When the Flea was half a dozen feet away, he paused. He smelled like leather, and wool, and good, sharp steel. They'd talked earlier, obviously, but this was different. This time there was no Urghul band surrounding them. This time there would be no hiding from the past.

“So,” the Flea said quietly.

“So,” Valyn replied, parrying the syllable with his own.

“Time to talk.”

“We talked this morning.”

“That's not what I mean.”

Valyn shook his head. “You already talked to Gwenna months ago. Gwenna and Annick. I'm sure you heard it all from them.”

“I want to hear it from you.” The Flea didn't raise his voice, but there was something dangerous in the words, something that made Valyn lean back against the tree, his body trying in vain to put a little more space between them. He didn't want to go over it all again, to say it aloud, to explore the dismal chronicle of his own failure, but then, sometimes wanting didn't really come into it. After Finn's death, he owed the other man an explanation. That much, at least, was clear.

He blew out a long breath. “We got to Assare just before dusk—”

“No.”

Valyn hesitated.

“Start earlier,” the Flea said. “Start on the Islands. Why did you leave?”

Valyn shook his head silently, trying to find the words. His life on the Qirins—Ha Lin and Gent, barrel drops and mess hall slop—it all seemed like something from a dream. Worse, when Valyn thought back on himself, on the self he had been before losing his eyes, he barely recognized the man.
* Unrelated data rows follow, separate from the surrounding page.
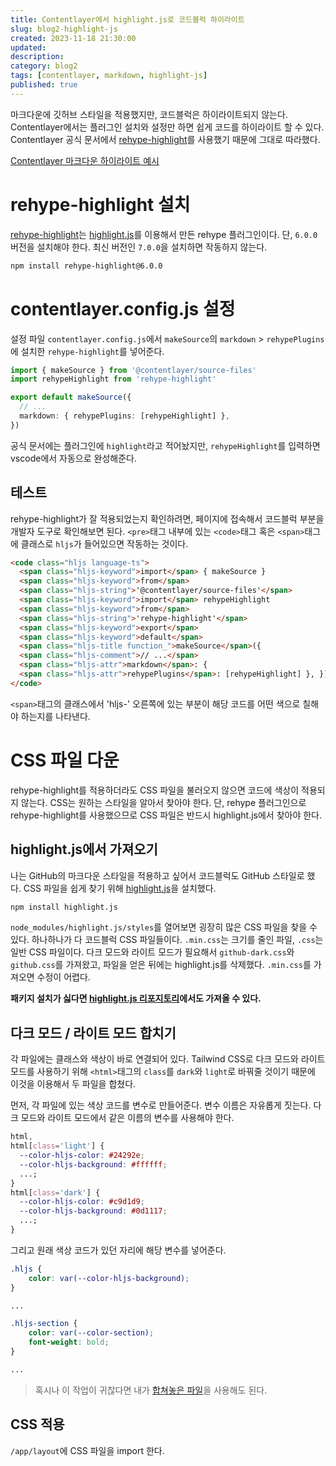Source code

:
 ```yaml
---
title: Contentlayer에서 highlight.js로 코드블럭 하이라이트
slug: blog2-highlight-js
created: 2023-11-18 21:30:00
updated:
description:
category: blog2
tags: [contentlayer, markdown, highlight-js]
published: true
---
```


마크다운에 깃허브 스타일을 적용했지만, 코드블럭은 하이라이트되지 않는다. Contentlayer에서는 플러그인 설치와 설정만 하면 쉽게 코드를 하이라이트 할 수 있다. Contentlayer 공식 문서에서 [rehype-highlight][2]를 사용했기 때문에 그대로 따라했다.

[Contentlayer 마크다운 하이라이트 예시][1]

# rehype-highlight 설치

[rehype-highlight][2]는 [highlight.js][3]를 이용해서 만든 rehype 플러그인이다. 단, `6.0.0` 버전을 설치해야 한다. 최신 버전인 `7.0.0`을 설치하면 작동하지 않는다.

```txt
npm install rehype-highlight@6.0.0
```

# contentlayer.config.js 설정

설정 파일 `contentlayer.config.js`에서 `makeSource`의 `markdown` > `rehypePlugins`에 설치한 `rehype-highlight`를 넣어준다.

```ts
import { makeSource } from '@contentlayer/source-files'
import rehypeHighlight from 'rehype-highlight'

export default makeSource({
  // ...
  markdown: { rehypePlugins: [rehypeHighlight] },
})
```

공식 문서에는 플러그인에 `highlight`라고 적어놨지만, `rehypeHighlight`를 입력하면 vscode에서 자동으로 완성해준다.

## 테스트

rehype-highlight가 잘 적용되었는지 확인하려면, 페이지에 접속해서 코드블럭 부분을 개발자 도구로 확인해보면 된다. `<pre>`태그 내부에 있는 `<code>`태그 혹은 `<span>`태그에 클래스로 `hljs`가 들어있으면 작동하는 것이다.

```html
<code class="hljs language-ts">
  <span class="hljs-keyword">import</span> { makeSource }
  <span class="hljs-keyword">from</span>
  <span class="hljs-string">'@contentlayer/source-files'</span>
  <span class="hljs-keyword">import</span> rehypeHighlight
  <span class="hljs-keyword">from</span>
  <span class="hljs-string">'rehype-highlight'</span>
  <span class="hljs-keyword">export</span>
  <span class="hljs-keyword">default</span>
  <span class="hljs-title function_">makeSource</span>({
  <span class="hljs-comment">// ...</span>
  <span class="hljs-attr">markdown</span>: {
  <span class="hljs-attr">rehypePlugins</span>: [rehypeHighlight] }, })
</code>
```

`<span>`태그의 클래스에서 'hljs-' 오른쪽에 있는 부분이 해당 코드를 어떤 색으로 칠해야 하는지를 나타낸다.

# CSS 파일 다운

rehype-highlight를 적용하더라도 CSS 파일을 불러오지 않으면 코드에 색상이 적용되지 않는다. CSS는 원하는 스타일을 알아서 찾아야 한다.
단, rehype 플러그인으로 rehype-highlight를 사용했으므로 CSS 파일은 반드시 highlight.js에서 찾아야 한다.

## highlight.js에서 가져오기

나는 GitHub의 마크다운 스타일을 적용하고 싶어서 코드블럭도 GitHub 스타일로 했다. CSS 파일을 쉽게 찾기 위해 [highlight.js][3]을 설치했다.

```sh
npm install highlight.js
```

`node_modules/highlight.js/styles`를 열어보면 굉장히 많은 CSS 파일을 찾을 수 있다. 하나하나가 다 코드블럭 CSS 파일들이다. `.min.css`는 크기를 줄인 파일, `.css`는 일반 CSS 파일이다. 다크 모드와 라이트 모드가 필요해서 `github-dark.css`와 `github.css`를 가져왔고, 파일을 얻은 뒤에는 highlight.js를 삭제했다. `.min.css`를 가져오면 수정이 어렵다.

**패키지 설치가 싫다면 [highlight.js 리포지토리][4]에서도 가져올 수 있다.**

## 다크 모드 / 라이트 모드 합치기

각 파일에는 클래스와 색상이 바로 연결되어 있다. Tailwind CSS로 다크 모드와 라이트 모드를 사용하기 위해 `<html>`태그의 `class`를 `dark`와 `light`로 바꿔줄 것이기 때문에 이것을 이용해서 두 파일을 합쳤다.

먼저, 각 파일에 있는 색상 코드를 변수로 만들어준다. 변수 이름은 자유롭게 짓는다. 다크 모드와 라이트 모드에서 같은 이름의 변수를 사용해야 한다.

```css
html,
html[class='light'] {
  --color-hljs-color: #24292e;
  --color-hljs-background: #ffffff;
  ...;
}
html[class='dark'] {
  --color-hljs-color: #c9d1d9;
  --color-hljs-background: #0d1117;
  ...;
}
```

그리고 원래 색상 코드가 있던 자리에 해당 변수를 넣어준다.

```css
.hljs {
	color: var(--color-hljs-background);
}

...

.hljs-section {
	color: var(--color-section);
	font-weight: bold;
}

...
```

> 혹시나 이 작업이 귀찮다면 내가 [합쳐놓은 파일][5]을 사용해도 된다.

## CSS 적용

`/app/layout`에 CSS 파일을 import 한다.

[1]: https://contentlayer.dev/docs/reference/source-files/make-source-a5ba4922#markdown 'Contentlayer API: makeSource'
[2]: https://www.npmjs.com/package/rehype-highlight 'rehype-highlight'
[3]: https://highlightjs.org/ 'highlight.js'
[4]: https://github.com/highlightjs/highlight.js/tree/main/src/styles 'highlight.js GitHub Repository: /src/styles'
[5]: /github-markdown-codeblock.css 'github-markdown-codeblock.css'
Valyn the Kettral cadet, the Wing leader—he had died somewhere between the Bone Mountains and Andt-Kyl. What he had become, he had no idea.
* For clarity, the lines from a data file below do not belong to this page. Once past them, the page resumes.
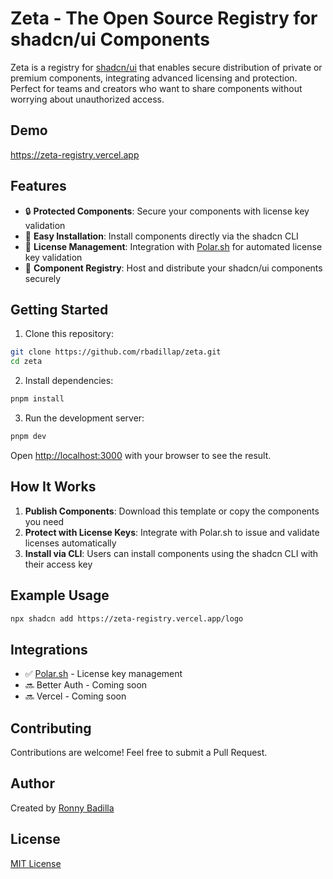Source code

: # Zeta - The Open Source Registry for shadcn/ui Components

Zeta is a registry for [shadcn/ui](https://ui.shadcn.com/) that enables secure distribution of private or premium components, integrating advanced licensing and protection. Perfect for teams and creators who want to share components without worrying about unauthorized access.

## Demo
https://zeta-registry.vercel.app

## Features

- 🔒 **Protected Components**: Secure your components with license key validation
- 🚀 **Easy Installation**: Install components directly via the shadcn CLI
- 🔑 **License Management**: Integration with [Polar.sh](https://polar.sh) for automated license key validation
- 🎨 **Component Registry**: Host and distribute your shadcn/ui components securely

## Getting Started

1. Clone this repository:
```bash
git clone https://github.com/rbadillap/zeta.git
cd zeta
```

2. Install dependencies:
```bash
pnpm install
```

3. Run the development server:
```bash
pnpm dev
```

Open [http://localhost:3000](http://localhost:3000) with your browser to see the result.

## How It Works

1. **Publish Components**: Download this template or copy the components you need
2. **Protect with License Keys**: Integrate with Polar.sh to issue and validate licenses automatically
3. **Install via CLI**: Users can install components using the shadcn CLI with their access key

## Example Usage

```bash
npx shadcn add https://zeta-registry.vercel.app/logo
```

## Integrations

- ✅ [Polar.sh](https://docs.polar.sh/features/benefits/license-keys) - License key management
- 🔜 Better Auth - Coming soon
- 🔜 Vercel - Coming soon

## Contributing

Contributions are welcome! Feel free to submit a Pull Request.

## Author

Created by [Ronny Badilla](https://x.com/rbadillap)

## License

[MIT License](LICENSE)
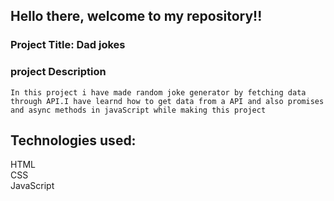 ## Hello there, welcome to my repository!!
### Project Title: Dad jokes 
### project Description
```
In this project i have made random joke generator by fetching data through API.I have learnd how to get data from a API and also promises and async methods in javaScript while making this project
```
## Technologies used:<br>
HTML <br>
CSS <br>
JavaScript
“There was a conspiracy…,” he managed finally.

It was a twisted, tortuous tale, but it didn't take long to tell it: how Balendin had killed Ha Lin, had tried to murder Valyn himself; how the Aedolians had come for Kaden; how Valyn's rage at the
kenarang
had blinded him to all the rest; how he had sat atop the tower in Andt-Kyl while his friends fought, while they died. He'd lived every detail of the story over and over, waking and in nightmare, but it was another thing to say the words aloud, and when he finished, he was trembling. If he hadn't been sitting already, his back pressed up against a huge hemlock, he thought he might collapse.

“It's no easy thing,” the Flea said finally, “losing a Wingmate.”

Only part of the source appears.